* _What to do_: Find how many lines below hold "resources", and give that number as the entire answer.

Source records
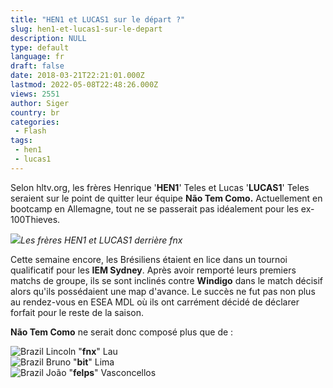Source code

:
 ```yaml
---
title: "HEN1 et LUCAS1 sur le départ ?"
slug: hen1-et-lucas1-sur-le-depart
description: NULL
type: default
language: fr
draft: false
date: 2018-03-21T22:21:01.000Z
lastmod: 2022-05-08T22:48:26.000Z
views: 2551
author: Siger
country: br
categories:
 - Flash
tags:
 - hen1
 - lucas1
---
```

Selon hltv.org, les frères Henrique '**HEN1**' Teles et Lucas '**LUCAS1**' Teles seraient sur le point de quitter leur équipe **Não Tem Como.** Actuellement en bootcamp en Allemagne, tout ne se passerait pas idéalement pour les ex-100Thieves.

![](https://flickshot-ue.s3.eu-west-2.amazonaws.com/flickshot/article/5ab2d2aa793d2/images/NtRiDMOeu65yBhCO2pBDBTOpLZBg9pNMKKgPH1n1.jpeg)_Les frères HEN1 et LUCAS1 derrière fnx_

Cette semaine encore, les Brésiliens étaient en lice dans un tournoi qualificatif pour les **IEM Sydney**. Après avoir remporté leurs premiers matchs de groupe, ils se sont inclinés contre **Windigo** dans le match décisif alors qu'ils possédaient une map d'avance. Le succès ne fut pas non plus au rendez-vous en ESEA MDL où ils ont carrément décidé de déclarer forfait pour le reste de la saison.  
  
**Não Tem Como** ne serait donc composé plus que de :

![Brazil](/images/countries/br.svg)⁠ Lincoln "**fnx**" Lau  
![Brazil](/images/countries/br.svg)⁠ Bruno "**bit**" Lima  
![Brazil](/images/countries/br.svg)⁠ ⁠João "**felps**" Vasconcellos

...

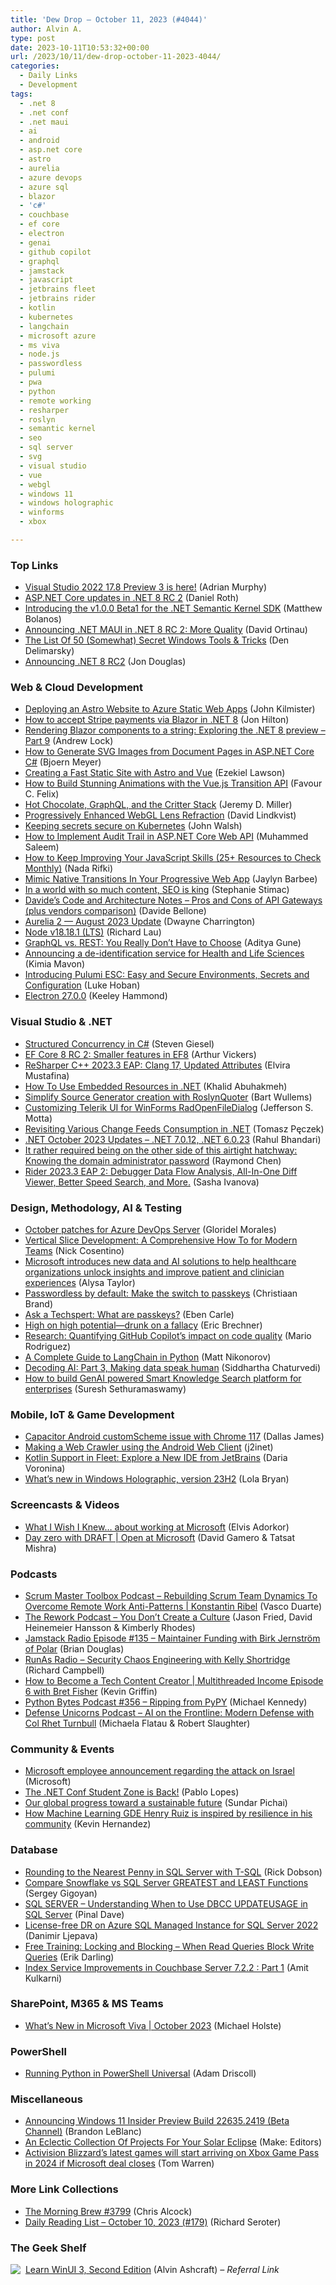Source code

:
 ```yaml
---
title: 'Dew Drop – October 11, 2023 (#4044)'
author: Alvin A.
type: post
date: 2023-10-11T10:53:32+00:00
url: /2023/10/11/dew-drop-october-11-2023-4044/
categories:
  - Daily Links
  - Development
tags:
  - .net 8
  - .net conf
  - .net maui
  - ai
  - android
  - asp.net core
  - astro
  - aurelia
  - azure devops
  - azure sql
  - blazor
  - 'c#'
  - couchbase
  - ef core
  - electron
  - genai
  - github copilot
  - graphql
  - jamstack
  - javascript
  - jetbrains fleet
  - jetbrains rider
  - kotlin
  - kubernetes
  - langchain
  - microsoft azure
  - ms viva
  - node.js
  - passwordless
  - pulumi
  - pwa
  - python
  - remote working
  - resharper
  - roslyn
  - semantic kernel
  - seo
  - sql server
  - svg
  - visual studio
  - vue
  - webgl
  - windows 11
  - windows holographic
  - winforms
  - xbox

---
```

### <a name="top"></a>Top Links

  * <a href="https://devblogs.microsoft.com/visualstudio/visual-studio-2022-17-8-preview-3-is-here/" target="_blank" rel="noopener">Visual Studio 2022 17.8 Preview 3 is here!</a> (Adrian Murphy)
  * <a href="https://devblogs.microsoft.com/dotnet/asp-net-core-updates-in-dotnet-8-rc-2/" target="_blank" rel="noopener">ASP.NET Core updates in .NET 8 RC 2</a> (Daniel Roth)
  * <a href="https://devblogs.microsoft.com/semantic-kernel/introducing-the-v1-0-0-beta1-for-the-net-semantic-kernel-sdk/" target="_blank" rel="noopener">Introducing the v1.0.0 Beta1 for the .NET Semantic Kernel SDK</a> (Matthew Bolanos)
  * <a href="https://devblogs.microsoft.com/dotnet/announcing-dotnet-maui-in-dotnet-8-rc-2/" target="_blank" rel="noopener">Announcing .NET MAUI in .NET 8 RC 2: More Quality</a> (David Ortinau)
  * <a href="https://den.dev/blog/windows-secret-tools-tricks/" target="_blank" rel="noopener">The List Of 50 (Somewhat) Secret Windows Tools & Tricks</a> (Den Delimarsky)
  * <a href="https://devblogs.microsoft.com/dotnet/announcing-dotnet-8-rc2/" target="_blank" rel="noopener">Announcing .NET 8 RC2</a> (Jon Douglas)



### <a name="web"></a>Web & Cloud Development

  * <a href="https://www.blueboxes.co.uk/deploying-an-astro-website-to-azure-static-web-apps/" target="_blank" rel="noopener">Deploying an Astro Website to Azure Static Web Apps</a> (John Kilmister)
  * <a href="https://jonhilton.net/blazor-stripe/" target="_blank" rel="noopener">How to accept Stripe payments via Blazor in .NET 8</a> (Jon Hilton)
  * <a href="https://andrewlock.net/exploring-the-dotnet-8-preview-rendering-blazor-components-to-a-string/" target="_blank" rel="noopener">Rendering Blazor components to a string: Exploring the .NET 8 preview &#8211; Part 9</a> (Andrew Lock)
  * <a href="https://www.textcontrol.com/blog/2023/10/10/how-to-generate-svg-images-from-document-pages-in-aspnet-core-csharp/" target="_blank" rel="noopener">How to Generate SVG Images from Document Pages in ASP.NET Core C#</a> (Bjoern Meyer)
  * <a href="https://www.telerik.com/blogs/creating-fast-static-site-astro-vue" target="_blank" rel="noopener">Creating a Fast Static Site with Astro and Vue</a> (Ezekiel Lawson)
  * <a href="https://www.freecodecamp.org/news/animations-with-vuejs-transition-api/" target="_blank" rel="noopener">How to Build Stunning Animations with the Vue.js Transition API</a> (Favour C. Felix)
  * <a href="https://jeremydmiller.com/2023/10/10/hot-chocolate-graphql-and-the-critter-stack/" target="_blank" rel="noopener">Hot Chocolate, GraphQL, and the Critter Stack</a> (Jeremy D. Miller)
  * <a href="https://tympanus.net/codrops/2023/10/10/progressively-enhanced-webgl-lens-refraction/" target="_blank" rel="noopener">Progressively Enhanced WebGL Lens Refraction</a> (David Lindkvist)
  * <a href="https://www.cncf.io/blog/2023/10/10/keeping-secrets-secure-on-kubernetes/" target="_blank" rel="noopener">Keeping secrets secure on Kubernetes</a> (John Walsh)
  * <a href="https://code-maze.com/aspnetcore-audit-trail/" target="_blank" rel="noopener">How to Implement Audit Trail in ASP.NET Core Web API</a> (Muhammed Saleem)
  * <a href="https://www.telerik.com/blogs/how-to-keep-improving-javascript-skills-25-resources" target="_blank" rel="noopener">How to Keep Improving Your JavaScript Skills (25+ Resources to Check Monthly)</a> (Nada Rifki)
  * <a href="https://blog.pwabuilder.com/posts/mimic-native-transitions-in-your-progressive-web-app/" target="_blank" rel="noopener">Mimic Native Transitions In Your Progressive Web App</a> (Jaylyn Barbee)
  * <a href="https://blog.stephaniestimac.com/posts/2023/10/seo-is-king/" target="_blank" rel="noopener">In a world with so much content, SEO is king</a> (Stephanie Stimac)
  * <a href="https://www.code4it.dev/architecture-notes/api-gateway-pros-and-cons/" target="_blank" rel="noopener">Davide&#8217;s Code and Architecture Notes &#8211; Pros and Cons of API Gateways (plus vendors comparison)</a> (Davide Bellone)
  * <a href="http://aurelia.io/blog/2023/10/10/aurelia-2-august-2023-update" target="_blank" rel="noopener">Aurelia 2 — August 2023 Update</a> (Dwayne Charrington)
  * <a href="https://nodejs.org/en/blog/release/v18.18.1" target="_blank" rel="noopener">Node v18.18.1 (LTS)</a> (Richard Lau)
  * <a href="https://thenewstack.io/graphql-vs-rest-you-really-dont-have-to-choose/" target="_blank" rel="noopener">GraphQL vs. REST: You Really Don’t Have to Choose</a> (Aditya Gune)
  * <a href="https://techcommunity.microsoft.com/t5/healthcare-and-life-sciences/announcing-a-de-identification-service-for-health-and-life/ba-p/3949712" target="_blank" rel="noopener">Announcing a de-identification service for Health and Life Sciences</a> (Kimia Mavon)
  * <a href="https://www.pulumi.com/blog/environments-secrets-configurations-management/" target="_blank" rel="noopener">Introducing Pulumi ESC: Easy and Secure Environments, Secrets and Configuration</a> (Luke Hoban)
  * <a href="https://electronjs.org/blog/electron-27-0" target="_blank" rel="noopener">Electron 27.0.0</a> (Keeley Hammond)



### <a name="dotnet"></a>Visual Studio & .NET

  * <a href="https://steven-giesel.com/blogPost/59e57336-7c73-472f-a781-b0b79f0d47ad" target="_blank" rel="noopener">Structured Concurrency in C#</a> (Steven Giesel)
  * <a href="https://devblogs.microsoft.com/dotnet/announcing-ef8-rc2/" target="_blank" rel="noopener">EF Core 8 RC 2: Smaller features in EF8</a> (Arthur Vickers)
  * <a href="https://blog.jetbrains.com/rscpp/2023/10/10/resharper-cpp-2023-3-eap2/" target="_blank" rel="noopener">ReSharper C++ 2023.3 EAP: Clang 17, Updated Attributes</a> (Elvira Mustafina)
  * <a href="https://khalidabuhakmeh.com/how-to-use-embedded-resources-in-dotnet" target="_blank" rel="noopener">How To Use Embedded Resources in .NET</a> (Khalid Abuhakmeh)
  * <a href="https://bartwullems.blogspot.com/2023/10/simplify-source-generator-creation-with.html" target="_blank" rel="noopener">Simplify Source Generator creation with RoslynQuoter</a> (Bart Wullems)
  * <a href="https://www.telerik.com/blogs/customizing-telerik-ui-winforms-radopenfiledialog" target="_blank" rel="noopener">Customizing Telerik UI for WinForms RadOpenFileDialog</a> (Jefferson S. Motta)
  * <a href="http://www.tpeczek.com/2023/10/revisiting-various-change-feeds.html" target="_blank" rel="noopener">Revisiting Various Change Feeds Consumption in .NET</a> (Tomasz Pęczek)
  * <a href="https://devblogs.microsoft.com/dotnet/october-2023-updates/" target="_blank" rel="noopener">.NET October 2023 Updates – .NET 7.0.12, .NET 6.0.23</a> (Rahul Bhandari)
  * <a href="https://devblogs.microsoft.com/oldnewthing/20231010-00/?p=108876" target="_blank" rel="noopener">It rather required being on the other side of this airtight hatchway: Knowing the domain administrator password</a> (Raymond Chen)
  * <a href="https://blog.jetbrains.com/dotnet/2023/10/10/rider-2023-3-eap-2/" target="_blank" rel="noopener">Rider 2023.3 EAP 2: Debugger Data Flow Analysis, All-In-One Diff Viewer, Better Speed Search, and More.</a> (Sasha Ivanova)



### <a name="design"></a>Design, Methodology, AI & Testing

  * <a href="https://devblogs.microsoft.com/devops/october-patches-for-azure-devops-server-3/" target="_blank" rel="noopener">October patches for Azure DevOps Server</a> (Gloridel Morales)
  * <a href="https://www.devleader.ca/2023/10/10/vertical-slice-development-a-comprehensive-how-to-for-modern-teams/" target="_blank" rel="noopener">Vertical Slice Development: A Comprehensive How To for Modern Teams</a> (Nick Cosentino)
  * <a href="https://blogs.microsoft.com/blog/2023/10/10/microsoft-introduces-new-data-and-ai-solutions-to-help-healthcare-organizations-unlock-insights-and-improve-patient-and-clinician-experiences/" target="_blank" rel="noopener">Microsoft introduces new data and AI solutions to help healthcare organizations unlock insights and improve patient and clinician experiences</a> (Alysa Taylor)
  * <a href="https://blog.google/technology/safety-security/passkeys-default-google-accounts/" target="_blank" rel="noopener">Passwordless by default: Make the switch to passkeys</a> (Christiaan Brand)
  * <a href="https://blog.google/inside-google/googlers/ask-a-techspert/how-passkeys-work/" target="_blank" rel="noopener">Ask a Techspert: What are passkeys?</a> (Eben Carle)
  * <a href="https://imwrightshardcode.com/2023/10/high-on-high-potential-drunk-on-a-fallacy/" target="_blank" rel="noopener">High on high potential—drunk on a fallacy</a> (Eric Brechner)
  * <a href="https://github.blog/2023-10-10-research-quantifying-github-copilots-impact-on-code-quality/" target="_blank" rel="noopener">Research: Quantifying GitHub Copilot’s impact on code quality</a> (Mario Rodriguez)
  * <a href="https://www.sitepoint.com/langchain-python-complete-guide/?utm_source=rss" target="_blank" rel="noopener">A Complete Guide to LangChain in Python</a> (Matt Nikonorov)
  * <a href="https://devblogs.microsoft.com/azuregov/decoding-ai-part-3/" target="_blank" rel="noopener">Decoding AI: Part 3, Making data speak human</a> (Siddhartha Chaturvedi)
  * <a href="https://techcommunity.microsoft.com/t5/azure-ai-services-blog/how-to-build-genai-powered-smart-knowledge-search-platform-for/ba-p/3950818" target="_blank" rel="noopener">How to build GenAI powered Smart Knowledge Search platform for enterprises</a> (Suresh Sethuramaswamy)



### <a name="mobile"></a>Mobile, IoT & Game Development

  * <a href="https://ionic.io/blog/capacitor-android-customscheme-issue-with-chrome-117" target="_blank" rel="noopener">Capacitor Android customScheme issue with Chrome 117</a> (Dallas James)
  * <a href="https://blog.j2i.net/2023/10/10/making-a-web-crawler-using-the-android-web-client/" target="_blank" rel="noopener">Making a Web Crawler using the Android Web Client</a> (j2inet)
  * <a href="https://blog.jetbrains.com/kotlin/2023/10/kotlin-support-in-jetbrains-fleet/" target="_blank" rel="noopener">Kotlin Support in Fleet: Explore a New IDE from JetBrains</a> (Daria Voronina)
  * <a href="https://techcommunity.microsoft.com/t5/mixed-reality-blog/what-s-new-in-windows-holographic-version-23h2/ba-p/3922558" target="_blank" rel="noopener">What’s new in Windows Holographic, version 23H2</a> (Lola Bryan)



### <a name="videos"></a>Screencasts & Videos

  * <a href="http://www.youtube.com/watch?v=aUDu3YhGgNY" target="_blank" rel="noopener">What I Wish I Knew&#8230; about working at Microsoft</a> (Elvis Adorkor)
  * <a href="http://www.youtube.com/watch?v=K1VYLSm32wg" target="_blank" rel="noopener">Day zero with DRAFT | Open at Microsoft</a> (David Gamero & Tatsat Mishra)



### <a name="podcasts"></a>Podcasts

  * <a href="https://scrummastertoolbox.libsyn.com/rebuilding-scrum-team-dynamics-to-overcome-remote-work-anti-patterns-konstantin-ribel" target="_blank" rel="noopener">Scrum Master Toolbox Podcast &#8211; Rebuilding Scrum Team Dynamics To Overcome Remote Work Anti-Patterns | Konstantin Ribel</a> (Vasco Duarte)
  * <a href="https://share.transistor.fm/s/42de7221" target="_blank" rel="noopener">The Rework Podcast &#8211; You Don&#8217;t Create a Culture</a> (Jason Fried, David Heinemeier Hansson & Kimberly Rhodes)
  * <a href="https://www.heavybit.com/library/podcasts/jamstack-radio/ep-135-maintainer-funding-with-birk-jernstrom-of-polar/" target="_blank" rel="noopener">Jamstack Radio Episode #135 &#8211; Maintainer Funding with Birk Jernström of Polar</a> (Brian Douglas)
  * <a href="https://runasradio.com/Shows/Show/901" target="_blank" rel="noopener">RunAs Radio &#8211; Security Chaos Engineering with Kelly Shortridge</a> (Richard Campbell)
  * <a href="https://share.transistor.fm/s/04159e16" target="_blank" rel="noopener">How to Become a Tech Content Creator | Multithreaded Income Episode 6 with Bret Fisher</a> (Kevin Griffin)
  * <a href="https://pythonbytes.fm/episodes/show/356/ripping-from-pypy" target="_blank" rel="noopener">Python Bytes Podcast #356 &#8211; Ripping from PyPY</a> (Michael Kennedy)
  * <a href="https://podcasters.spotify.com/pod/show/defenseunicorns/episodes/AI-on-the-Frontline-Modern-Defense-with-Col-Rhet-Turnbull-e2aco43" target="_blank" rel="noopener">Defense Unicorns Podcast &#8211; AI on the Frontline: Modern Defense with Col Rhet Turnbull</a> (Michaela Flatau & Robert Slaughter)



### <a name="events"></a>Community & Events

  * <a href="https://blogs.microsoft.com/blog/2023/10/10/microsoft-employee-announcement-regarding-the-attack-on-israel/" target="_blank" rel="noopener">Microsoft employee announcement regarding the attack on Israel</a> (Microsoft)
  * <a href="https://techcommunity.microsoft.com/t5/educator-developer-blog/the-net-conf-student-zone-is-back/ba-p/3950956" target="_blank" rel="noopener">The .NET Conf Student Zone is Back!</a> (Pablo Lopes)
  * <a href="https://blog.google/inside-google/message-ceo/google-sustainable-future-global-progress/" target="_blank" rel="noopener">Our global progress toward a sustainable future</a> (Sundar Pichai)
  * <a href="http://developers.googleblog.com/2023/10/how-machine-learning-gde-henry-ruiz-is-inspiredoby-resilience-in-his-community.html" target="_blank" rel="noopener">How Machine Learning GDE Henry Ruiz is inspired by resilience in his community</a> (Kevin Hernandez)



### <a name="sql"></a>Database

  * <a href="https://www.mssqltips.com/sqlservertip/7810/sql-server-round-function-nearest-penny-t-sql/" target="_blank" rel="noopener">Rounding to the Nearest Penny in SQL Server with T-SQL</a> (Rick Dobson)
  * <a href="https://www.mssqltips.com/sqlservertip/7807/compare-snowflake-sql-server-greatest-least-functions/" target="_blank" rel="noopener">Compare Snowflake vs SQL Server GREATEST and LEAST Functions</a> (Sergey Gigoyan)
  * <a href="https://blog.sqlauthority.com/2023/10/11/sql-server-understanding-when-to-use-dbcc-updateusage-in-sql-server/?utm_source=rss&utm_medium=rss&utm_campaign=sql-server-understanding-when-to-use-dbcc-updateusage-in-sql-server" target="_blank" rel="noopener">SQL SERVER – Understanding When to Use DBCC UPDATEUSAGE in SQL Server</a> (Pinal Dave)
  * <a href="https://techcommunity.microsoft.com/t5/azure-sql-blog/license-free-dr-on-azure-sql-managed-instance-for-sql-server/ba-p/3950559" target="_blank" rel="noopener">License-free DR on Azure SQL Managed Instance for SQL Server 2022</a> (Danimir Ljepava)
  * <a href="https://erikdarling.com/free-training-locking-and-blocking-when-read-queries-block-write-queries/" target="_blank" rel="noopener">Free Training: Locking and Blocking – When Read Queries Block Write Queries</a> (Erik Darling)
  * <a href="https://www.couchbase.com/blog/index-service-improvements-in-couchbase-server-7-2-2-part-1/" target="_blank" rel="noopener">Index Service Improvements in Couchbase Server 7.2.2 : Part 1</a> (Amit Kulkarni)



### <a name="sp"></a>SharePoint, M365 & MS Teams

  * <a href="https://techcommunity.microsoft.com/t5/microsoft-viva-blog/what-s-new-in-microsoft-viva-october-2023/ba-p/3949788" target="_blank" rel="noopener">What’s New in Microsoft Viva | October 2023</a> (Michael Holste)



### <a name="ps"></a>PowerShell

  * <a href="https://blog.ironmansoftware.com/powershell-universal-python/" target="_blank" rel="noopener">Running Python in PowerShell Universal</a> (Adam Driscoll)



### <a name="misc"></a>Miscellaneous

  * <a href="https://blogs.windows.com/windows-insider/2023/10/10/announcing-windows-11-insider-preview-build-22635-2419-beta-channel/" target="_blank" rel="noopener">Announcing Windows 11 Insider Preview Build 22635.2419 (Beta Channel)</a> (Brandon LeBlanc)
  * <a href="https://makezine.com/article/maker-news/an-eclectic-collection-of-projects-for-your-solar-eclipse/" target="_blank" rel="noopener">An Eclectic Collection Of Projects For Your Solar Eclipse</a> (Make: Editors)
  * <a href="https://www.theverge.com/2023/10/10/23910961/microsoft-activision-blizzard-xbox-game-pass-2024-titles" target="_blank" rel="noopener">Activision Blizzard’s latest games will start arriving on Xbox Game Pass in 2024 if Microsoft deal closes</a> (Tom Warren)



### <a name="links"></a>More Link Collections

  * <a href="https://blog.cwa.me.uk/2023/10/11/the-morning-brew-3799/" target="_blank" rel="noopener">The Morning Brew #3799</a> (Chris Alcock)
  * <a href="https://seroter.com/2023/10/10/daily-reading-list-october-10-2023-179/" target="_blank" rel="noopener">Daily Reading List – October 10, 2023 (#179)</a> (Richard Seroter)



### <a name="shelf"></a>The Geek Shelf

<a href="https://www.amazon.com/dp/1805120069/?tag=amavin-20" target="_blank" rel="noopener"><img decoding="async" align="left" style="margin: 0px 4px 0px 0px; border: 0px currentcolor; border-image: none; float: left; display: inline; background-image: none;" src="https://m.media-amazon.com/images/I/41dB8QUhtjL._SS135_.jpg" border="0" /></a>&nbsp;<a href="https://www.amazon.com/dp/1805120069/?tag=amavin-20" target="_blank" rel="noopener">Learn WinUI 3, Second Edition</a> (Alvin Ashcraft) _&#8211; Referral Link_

* _Response box_: 2